T.C. İstanbul Anadolu 4. ASLİYE TİCARET MAHKEMESİ
ESAS NO : 2014/441 Esas
KARAR NO : 2019/766
DAVA : Tazminat
DAVA TARİHİ: 22/09/2008
KARAR TARİHİ: 17/07/2019
Mahkememizde görülmekte olan Tazminat davasının yapılan açık yargılaması sonunda,
GEREĞİ DÜŞÜNÜLDÜ:
İDDİA: Davacı vekili dava dilekçesinde özetle, müvekkilinin uzun süreli filo araç kiralama ile iştigal ettiğini, müvekkilinin özellikle müşterilerine araçları “0” km olarak kiraladığını, müvekkil şirketine ait – adet aracın 27/03/2006 tarihli uzun süreli oto kira sözleşmesi ile davalıya kiralandığını, ——- tarihinde araçların kiracı şirketin kullanımında iken ———-fabrikasının otoparkındayken yağan yağmur nedeniyle ————–çevreleyen duvarların yıkıldığını, bunun neticesinde, dere sularının otoparka dolması nedeniyle otopark ve otoparkta bulunan araçların dere sularının içinde kaldığını, bu nedenle müvekkilinin çoğunluğu 2006 model olan 15 adet aracının kullanılmaz hale geldiğini, müvekkiline ait araçların ağır bir biçimde zarar görmesi ndeniyle müvekkil şirketinin ayrıca bu araçların yerine müşterisine kullanması için günlük kiralamalar için ayırdığı başka araçlardan verdiğini ve sonradan verdiği araçların da günlük kira gelirinden mahrum kaldığını, davalının müvekkiline ait araçları gerekli özen ve dikkati göstererek kullanmak zorunduğu olduğunu, araçlardaki olağan eskimeler dışındaki zararlardan davalının sorumluğu olduğunu, davalının müvekkilinin 15 adet aracını hakkında yıkım kararı bulunan daha önce de defalarca su baskınına uğramış bir yerde bayram tatili süresince sahipsiz bıraktığını ve mevsim itibariyle gerçekleşebilecek bir su baskınını göz ardı ettiğini, bu nedenle davalının müvekkilinin bu zararından sorumlu olduğunu, öncelikle müvekkili bakımından mükerrer tazmin ve sebepsiz zenginleşmeye yol açmamak için İstanbul 7. İdare Mahkemesinin ——–esas ve İstanbul 9. İdare Mahkemesinin ———- esas sayılı dosyalarından süren yargılamanın sonucunun beklenmesini, idare aleyhine açılan davaların sonucuna göre müvekkilinin toplam 330.849,23 YTL zararının davalıdan olay tarihinden itibaren işleyecek ticari avans faizi ile birlikte tahsilini, yargılama giderleri ve vekalet ücretinin de davalılara yükletilmesine karar verilmesini talep ve dava etmiştir.

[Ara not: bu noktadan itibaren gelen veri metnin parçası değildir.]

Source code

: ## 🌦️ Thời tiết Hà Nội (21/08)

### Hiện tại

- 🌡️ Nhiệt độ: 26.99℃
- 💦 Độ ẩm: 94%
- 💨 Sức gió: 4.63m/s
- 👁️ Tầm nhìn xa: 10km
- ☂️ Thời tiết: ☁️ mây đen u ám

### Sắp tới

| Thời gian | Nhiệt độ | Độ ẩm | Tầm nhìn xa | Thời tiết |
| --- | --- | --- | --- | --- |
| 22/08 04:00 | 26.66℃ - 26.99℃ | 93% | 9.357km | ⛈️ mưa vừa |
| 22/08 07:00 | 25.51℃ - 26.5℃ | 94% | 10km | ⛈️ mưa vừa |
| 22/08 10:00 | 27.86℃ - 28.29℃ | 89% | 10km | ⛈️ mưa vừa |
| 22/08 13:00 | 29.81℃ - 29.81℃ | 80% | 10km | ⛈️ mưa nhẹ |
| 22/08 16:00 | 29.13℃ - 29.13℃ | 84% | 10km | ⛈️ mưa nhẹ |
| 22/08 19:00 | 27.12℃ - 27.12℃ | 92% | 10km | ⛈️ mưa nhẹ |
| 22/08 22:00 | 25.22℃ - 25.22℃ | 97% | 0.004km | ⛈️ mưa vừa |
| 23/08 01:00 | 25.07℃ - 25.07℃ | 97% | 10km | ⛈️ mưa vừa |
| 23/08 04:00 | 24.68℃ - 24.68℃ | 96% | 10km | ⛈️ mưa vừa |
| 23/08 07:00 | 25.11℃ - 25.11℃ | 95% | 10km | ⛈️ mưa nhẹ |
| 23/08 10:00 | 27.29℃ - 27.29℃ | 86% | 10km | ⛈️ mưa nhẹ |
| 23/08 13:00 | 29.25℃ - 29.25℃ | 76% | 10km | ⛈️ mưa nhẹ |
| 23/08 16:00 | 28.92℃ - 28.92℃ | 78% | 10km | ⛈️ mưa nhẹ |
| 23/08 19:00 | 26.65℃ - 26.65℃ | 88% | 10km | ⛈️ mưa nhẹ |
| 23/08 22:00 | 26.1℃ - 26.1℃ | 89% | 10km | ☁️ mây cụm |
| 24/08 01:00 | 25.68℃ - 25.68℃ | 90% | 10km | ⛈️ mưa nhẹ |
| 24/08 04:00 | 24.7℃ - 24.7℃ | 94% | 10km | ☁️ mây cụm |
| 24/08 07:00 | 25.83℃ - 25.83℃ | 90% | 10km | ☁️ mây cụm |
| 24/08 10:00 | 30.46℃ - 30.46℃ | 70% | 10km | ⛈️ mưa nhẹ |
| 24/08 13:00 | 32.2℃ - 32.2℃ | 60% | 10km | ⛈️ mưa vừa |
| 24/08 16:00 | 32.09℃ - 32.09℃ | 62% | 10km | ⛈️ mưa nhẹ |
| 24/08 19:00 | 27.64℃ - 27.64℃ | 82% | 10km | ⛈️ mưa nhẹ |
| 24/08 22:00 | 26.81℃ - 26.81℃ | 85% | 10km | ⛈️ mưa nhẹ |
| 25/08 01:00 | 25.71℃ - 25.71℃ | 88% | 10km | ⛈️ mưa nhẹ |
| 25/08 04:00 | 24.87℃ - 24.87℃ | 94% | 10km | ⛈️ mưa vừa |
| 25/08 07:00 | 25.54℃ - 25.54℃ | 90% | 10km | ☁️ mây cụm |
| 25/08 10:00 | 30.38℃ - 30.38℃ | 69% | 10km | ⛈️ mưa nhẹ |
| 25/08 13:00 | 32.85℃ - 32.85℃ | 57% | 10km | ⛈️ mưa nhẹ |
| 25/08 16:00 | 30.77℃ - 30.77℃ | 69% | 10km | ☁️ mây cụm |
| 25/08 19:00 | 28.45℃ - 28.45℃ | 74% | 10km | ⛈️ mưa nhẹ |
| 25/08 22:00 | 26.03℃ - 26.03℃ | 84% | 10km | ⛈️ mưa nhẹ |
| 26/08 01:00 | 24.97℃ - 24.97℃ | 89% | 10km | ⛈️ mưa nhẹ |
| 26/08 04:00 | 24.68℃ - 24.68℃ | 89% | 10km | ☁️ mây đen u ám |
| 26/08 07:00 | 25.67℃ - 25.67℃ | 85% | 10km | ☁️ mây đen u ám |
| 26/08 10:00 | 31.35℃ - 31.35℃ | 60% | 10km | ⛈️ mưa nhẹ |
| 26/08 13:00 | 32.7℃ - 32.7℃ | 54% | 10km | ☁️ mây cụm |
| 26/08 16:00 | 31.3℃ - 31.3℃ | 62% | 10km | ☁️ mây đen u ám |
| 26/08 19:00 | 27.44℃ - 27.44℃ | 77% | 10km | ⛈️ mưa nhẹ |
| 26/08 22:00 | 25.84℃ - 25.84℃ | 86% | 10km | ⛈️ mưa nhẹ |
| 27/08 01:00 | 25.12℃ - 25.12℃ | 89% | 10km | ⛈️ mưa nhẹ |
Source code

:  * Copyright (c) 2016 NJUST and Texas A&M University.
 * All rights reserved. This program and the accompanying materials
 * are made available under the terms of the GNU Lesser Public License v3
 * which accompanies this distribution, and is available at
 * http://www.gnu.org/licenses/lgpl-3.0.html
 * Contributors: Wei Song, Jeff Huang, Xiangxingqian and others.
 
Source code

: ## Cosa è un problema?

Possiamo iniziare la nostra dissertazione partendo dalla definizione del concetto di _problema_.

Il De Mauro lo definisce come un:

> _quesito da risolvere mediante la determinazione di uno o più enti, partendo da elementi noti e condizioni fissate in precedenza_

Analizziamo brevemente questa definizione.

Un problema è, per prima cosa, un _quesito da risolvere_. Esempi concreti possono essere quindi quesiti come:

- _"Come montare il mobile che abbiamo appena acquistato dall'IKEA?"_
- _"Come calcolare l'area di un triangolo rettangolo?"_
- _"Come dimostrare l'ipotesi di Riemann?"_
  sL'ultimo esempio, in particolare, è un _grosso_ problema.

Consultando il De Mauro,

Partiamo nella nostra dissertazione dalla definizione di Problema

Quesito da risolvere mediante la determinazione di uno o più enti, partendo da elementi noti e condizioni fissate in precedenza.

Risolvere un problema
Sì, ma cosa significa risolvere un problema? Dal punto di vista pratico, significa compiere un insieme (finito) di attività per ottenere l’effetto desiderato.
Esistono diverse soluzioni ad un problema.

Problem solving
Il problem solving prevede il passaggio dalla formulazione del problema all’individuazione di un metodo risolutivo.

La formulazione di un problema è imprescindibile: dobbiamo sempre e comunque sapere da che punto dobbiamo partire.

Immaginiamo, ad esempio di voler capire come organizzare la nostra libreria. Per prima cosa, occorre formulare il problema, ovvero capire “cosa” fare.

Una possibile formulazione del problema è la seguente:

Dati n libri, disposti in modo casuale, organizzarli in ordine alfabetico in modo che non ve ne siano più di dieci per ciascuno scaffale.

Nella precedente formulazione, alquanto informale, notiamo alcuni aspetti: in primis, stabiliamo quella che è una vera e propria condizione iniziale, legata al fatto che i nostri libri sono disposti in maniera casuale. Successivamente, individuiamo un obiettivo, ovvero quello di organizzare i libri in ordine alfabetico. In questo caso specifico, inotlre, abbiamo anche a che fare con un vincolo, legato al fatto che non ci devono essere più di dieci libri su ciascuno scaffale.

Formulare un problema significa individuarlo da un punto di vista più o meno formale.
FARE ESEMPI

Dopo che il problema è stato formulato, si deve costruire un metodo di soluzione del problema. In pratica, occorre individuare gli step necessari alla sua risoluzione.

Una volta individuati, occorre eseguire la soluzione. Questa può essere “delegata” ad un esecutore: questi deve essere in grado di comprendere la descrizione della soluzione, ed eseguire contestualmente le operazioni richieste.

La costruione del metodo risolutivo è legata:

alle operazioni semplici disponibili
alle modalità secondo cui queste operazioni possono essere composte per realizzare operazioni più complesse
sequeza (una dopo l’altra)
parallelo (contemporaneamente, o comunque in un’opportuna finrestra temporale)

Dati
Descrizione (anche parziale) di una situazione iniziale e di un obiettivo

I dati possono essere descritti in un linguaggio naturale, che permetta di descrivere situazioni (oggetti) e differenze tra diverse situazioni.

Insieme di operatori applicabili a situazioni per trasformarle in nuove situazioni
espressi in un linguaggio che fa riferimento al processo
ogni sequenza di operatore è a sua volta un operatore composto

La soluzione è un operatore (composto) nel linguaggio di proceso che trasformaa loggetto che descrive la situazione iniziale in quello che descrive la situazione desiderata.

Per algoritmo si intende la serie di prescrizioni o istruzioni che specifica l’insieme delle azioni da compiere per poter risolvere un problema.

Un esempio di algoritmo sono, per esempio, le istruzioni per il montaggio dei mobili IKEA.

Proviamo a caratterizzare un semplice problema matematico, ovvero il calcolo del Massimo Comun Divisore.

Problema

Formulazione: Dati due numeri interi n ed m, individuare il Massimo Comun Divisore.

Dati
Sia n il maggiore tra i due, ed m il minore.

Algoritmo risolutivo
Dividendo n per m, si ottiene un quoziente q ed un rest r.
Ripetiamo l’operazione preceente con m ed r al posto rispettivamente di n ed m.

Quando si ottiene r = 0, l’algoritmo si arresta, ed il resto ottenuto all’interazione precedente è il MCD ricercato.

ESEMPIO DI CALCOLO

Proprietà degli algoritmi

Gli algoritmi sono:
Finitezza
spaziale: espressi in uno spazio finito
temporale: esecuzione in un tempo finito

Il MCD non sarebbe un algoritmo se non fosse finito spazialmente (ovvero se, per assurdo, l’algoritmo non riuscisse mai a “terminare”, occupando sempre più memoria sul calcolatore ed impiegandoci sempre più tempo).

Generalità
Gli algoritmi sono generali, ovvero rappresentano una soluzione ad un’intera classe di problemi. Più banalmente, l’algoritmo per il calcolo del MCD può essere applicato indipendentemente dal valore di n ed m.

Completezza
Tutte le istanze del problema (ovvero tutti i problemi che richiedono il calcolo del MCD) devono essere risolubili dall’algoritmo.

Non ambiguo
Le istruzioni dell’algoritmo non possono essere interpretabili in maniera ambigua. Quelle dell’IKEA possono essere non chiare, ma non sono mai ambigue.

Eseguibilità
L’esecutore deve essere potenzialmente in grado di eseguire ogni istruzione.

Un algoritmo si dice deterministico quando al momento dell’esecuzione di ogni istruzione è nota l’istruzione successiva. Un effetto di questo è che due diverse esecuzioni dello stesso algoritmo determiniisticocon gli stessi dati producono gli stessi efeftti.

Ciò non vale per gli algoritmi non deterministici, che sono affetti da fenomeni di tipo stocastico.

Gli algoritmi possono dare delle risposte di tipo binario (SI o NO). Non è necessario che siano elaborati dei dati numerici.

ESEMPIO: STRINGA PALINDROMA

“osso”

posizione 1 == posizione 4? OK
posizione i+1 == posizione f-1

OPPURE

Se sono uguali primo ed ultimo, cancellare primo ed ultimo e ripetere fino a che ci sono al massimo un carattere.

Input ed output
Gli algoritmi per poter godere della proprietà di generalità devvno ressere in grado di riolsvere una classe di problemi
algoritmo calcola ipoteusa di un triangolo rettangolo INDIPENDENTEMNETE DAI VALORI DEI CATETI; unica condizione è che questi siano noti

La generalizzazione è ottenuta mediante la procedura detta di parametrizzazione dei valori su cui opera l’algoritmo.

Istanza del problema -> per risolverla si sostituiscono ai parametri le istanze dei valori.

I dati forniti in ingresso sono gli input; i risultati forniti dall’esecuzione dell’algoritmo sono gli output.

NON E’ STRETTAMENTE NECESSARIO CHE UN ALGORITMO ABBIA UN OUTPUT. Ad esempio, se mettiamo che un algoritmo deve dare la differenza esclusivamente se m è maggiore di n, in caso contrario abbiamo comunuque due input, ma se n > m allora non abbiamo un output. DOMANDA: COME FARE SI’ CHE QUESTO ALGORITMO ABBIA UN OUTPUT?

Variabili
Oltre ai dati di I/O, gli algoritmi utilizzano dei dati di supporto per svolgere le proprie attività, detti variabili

SAVUNMA: Davalı vekili cevap dilekçesinde özetle, davacının taleplerinin hüküm altına alınabilmesi içn öncelikle doğduğu iddia edilen zararın ispat edilmesi gerektiğini, davacının doğduğunu iddia ettiği zararının dayanağı olarak gösterilen bilirkişi rapronunun zararın varlığını kanıtlamaya yeterli olmadığını, davacının talebinin müvekkil şirket aleyhinde yaptırılmış delil tespitinin müvekkil şirketi gıyabında yapıldığını, delil tespiti neticesinde oluşturulan bilirkişi raporunun gerekli teknik inceleme yapılmaksızın afaki nitelendirmlerle oluşturulmu mesnetsiz tespitler içerdiğini, davacının dava konusu ettiğ itzaminat taleplerinin müvekkil şirketi aleyhinde hüküm altına alınabilmesi için davacı tarafından varlığı ispat edilen zararların meydana gelmesinde müvekkil şirketine izafe edilecek bir kusur bulunmasının gerekmediğini, dava konusu husumeti doğuran olayın mücbir sebepten kaynaklanması dolayısıyla müvekkil şirketinin sorumluluğuna gidilemeyeceğini, davacı tarafından haksız ve mesnetsiz didialarla taraflarına yöneltilen müvekkil şirketinin sorumluluğu olduğu iddiası ile tazmini istenen zararların ve haksız bir biçimde ticari faiz talebi ile birlikte ödenmesi istemi ile açılan işbu davanın esasa ilişkin cevap ve itirazlarının değerlendirilrek reddini, yargılama giderleri ve vekalet ücretinin davacı tarafa tahmiline karar verilmesini talep etmiştir.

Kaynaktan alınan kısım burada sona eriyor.